Human chain in the form of a fish in front of the European Parliament. Source: OCEAN2012

Drawing on the experience of OCEAN2012 and Seas at Risk, this post reflects on how civil society organisations (CSO) and non-governmental organisations (NGO) can build strong networks of communication and collaboration for influencing political decisions on environmental conflicts.

OCEAN2012 and Seas at Risk are two networks that build on strong alliances among NGO and different civil society actors. Both were formed to influence the outcome of political decisions on fisheries captures and aquaculture (and other marine issues), respectively, at the national and European levels.

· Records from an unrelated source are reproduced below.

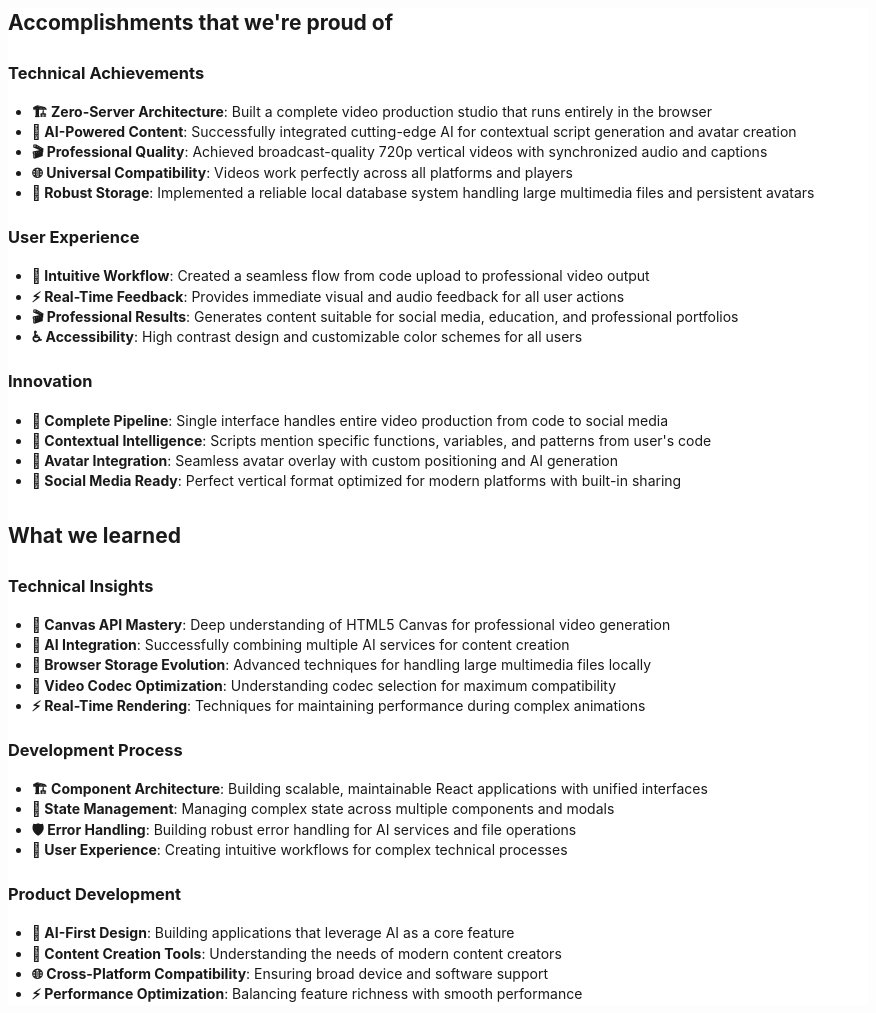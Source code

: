 ## Accomplishments that we're proud of

### Technical Achievements
- **🏗️ Zero-Server Architecture**: Built a complete video production studio that runs entirely in the browser
- **🤖 AI-Powered Content**: Successfully integrated cutting-edge AI for contextual script generation and avatar creation
- **🎬 Professional Quality**: Achieved broadcast-quality 720p vertical videos with synchronized audio and captions
- **🌐 Universal Compatibility**: Videos work perfectly across all platforms and players
- **💾 Robust Storage**: Implemented a reliable local database system handling large multimedia files and persistent avatars

### User Experience
- **🎯 Intuitive Workflow**: Created a seamless flow from code upload to professional video output
- **⚡ Real-Time Feedback**: Provides immediate visual and audio feedback for all user actions
- **🎬 Professional Results**: Generates content suitable for social media, education, and professional portfolios
- **♿ Accessibility**: High contrast design and customizable color schemes for all users

### Innovation
- **🔄 Complete Pipeline**: Single interface handles entire video production from code to social media
- **🤖 Contextual Intelligence**: Scripts mention specific functions, variables, and patterns from user's code
- **🐧 Avatar Integration**: Seamless avatar overlay with custom positioning and AI generation
- **📱 Social Media Ready**: Perfect vertical format optimized for modern platforms with built-in sharing

## What we learned

### Technical Insights
- **🎨 Canvas API Mastery**: Deep understanding of HTML5 Canvas for professional video generation
- **🤖 AI Integration**: Successfully combining multiple AI services for content creation
- **💾 Browser Storage Evolution**: Advanced techniques for handling large multimedia files locally
- **🎥 Video Codec Optimization**: Understanding codec selection for maximum compatibility
- **⚡ Real-Time Rendering**: Techniques for maintaining performance during complex animations

### Development Process
- **🏗️ Component Architecture**: Building scalable, maintainable React applications with unified interfaces
- **🔄 State Management**: Managing complex state across multiple components and modals
- **🛡️ Error Handling**: Building robust error handling for AI services and file operations
- **👤 User Experience**: Creating intuitive workflows for complex technical processes

### Product Development
- **🤖 AI-First Design**: Building applications that leverage AI as a core feature
- **📱 Content Creation Tools**: Understanding the needs of modern content creators
- **🌐 Cross-Platform Compatibility**: Ensuring broad device and software support
- **⚡ Performance Optimization**: Balancing feature richness with smooth performance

In evaluating comparatively their level of engagement with diverse actors on different scales (local, regional, national, European, and global), their capacity to develop joint positions and arguments, and their diverse strategies and tools, this post elaborates on what can be learned from their successes and limits for future CSO / NGO networks.

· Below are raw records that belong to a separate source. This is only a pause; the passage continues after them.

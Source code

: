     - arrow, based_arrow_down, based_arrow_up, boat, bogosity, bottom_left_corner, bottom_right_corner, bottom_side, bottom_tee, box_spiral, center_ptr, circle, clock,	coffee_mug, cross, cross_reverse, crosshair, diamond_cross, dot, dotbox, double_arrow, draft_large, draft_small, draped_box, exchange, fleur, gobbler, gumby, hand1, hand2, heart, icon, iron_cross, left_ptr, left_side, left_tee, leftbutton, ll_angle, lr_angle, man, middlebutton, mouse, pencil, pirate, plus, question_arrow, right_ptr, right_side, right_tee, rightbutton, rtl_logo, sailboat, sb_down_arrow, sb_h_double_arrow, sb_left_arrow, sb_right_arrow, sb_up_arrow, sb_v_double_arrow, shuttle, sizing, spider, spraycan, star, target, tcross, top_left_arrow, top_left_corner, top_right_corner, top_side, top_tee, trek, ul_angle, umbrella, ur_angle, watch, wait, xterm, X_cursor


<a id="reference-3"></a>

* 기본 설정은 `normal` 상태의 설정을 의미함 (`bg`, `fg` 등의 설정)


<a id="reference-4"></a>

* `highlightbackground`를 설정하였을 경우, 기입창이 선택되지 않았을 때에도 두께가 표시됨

I participated in both networks / campaigns while working in ENT Environment and Management / Fundació ENT – a Barcelona-based environmental consultancy and NGO, which was a partner-entity of OCEAN2012 and Seas at Risk.

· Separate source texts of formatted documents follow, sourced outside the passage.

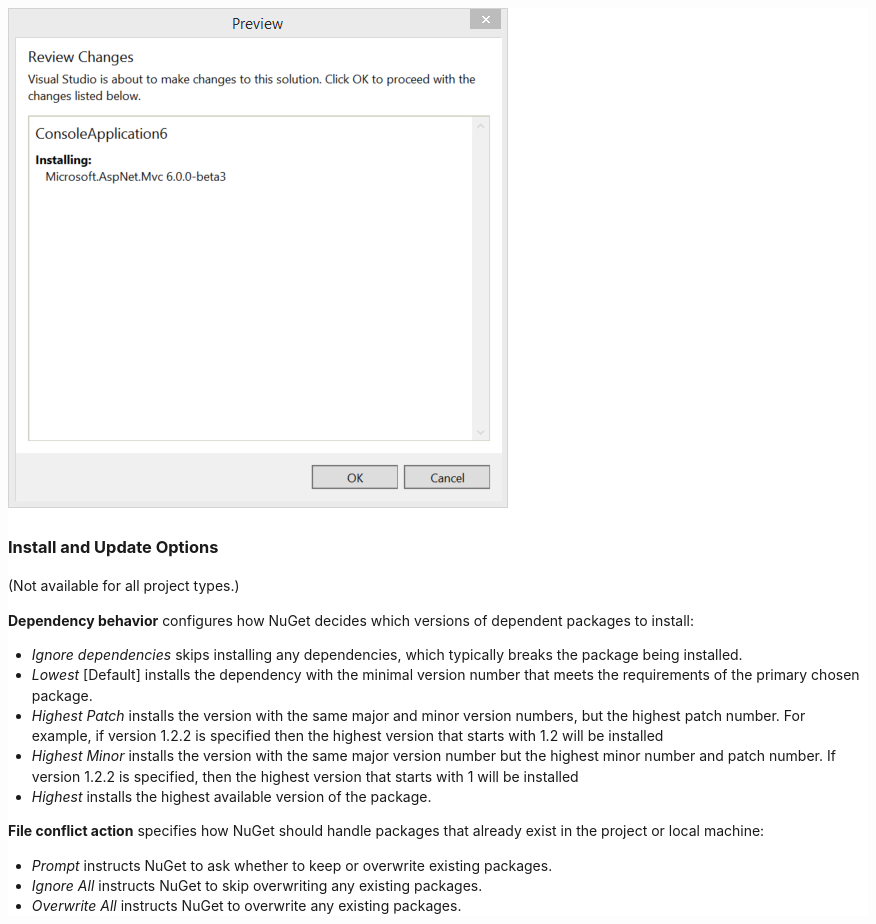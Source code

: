 ![Example Preview Dialog](media/InstallPreviewDialog.png)


<a name="install-options"></a>

### Install and Update Options

(Not available for all project types.)

**Dependency behavior** configures how NuGet decides which versions of dependent packages to install:

- *Ignore dependencies* skips installing any dependencies, which typically breaks the package being installed.
- *Lowest* [Default] installs the dependency with the minimal version number that meets the requirements of the primary chosen package.
- *Highest Patch* installs the version with the same major and minor version numbers, but the highest patch number. For example, if version 1.2.2 is specified then the highest version that starts with 1.2 will be installed
- *Highest Minor* installs the version with the same major version number but the highest minor number and patch number. If version 1.2.2 is specified, then the highest version that starts with 1 will be installed
- *Highest* installs the highest available version of the package.

**File conflict action** specifies how NuGet should handle packages that already exist in the project or local machine:

- *Prompt* instructs NuGet to ask whether to keep or overwrite existing packages.
- *Ignore All* instructs NuGet to skip overwriting any existing packages.
- *Overwrite All* instructs NuGet to overwrite any existing packages.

Campaigns in the European Parliament. Photo credits: Lydia Chaparro

OCEAN2012 and Seas at Risk

OCEAN2012 was formed in 2009 to influence the reform of the European Union’s Common Fisheries Policy (CFP) for the period 2014-2020. The coalition included 193 groups from 24 member-states and some international ones. These consisted of large and small environmental NGOs, cooperatives of small-scale fishermen, scientists, development agencies, consumer and development organisations, dive centres, restaurants, etc. It was open to any social actors negatively affected by overfishing or worried with the current state of the marine ecosystem and fishing policies.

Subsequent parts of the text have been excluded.